• _MATERIALS PROVIDED_
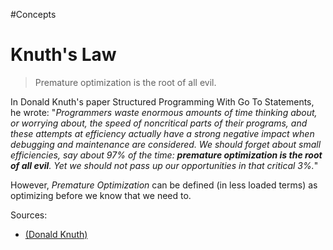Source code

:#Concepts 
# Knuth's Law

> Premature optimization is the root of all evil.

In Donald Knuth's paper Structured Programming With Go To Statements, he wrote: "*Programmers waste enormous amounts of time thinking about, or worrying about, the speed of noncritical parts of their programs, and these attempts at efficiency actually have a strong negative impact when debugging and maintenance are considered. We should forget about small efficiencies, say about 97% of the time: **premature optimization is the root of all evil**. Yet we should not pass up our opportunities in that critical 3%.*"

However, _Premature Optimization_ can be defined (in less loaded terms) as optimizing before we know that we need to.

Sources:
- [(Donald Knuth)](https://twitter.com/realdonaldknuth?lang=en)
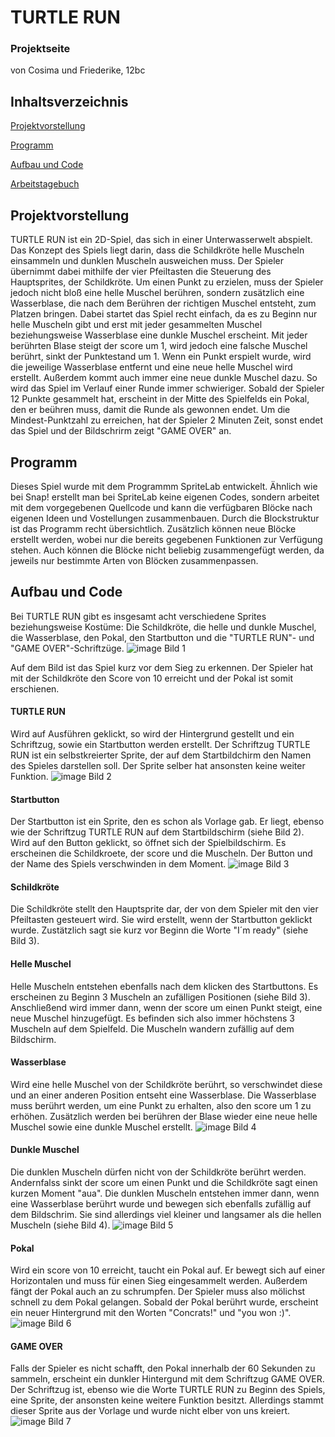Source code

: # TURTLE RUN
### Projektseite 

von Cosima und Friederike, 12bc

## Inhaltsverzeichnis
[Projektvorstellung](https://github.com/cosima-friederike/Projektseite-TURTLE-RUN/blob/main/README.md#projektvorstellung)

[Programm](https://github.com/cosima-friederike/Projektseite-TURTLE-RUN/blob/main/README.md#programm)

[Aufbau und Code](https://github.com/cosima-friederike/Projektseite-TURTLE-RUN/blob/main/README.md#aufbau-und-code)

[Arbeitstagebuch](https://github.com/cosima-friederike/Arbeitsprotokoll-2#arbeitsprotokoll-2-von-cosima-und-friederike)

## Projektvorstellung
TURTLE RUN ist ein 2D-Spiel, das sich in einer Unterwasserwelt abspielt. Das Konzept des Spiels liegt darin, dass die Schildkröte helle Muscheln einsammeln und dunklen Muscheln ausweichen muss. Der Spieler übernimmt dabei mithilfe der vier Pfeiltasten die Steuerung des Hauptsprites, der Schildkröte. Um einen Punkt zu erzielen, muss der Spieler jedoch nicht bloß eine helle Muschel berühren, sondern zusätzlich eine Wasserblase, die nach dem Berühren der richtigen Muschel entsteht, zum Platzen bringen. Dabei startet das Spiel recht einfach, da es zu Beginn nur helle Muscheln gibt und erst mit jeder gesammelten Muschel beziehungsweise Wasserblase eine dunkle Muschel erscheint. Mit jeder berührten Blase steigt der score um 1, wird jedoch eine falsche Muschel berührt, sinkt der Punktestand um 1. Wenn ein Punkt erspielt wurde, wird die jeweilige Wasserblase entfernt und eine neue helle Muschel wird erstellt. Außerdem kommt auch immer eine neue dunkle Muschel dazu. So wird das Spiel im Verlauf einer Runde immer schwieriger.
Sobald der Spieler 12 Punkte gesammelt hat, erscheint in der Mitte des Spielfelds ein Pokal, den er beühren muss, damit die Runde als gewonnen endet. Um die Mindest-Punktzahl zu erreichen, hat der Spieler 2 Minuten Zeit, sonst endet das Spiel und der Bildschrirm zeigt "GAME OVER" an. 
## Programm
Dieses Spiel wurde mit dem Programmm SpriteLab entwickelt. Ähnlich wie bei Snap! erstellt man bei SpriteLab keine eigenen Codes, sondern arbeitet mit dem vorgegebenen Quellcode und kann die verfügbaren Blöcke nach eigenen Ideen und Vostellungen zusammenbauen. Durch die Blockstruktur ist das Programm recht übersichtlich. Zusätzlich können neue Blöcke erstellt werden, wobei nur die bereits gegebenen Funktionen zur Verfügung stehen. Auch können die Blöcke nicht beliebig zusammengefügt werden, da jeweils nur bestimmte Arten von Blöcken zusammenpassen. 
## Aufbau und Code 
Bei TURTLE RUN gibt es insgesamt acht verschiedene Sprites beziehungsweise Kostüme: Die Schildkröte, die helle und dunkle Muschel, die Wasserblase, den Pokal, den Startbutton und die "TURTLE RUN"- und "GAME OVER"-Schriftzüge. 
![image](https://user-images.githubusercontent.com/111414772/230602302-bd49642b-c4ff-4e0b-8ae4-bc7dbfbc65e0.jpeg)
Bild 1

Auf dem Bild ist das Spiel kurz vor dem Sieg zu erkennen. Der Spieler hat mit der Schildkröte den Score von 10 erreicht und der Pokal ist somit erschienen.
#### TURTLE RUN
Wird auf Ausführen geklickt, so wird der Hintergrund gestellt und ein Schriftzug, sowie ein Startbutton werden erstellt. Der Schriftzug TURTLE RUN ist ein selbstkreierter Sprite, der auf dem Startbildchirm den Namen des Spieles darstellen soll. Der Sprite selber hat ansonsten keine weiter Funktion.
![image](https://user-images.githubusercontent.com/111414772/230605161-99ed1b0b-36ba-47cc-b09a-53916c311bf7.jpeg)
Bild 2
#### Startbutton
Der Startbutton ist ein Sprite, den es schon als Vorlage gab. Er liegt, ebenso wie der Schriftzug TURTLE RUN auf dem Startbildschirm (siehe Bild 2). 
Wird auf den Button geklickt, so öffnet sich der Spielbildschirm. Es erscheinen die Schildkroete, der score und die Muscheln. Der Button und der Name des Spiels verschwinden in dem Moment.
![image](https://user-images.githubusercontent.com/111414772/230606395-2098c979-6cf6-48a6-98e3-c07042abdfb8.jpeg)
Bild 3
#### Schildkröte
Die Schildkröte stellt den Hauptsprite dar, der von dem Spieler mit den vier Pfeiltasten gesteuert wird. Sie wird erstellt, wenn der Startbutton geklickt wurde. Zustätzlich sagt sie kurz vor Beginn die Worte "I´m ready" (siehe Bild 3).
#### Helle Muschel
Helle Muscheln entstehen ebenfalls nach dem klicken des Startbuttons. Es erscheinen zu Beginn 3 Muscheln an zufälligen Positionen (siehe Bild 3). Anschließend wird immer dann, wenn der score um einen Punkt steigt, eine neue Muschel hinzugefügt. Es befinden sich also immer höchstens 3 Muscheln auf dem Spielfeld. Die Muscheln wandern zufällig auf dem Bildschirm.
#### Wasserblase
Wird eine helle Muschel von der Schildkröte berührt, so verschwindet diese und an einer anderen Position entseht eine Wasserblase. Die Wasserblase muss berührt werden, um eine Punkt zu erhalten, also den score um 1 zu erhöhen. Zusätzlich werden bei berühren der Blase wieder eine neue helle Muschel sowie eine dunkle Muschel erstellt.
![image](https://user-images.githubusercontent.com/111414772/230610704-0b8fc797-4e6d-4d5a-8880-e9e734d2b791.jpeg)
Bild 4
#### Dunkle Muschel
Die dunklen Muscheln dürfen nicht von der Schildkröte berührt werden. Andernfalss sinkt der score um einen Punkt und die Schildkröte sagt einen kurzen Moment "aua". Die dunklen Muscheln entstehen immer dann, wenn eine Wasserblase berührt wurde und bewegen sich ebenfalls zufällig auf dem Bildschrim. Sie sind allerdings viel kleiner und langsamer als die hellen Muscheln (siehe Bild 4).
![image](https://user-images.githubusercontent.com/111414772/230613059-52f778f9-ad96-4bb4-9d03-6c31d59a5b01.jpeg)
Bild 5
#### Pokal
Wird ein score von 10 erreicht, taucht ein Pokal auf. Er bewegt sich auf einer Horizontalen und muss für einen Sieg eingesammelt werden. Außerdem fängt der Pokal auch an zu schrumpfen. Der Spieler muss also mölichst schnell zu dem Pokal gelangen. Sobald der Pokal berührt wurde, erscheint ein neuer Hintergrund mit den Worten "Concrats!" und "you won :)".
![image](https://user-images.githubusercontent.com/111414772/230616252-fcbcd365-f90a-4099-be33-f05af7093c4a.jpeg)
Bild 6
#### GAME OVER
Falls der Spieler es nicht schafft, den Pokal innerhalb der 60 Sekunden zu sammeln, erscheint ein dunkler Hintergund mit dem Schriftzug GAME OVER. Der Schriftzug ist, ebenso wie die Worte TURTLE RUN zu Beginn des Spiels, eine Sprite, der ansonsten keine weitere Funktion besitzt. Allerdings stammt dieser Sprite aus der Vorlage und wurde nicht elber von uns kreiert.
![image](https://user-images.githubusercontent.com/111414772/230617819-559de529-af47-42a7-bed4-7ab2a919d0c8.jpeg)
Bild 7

• _WHAT NEEDS TO BE DONE_
Respond with nothing but the number of lines in the data above that include the word "user".

• _RESPONSE TO THE TASK_
7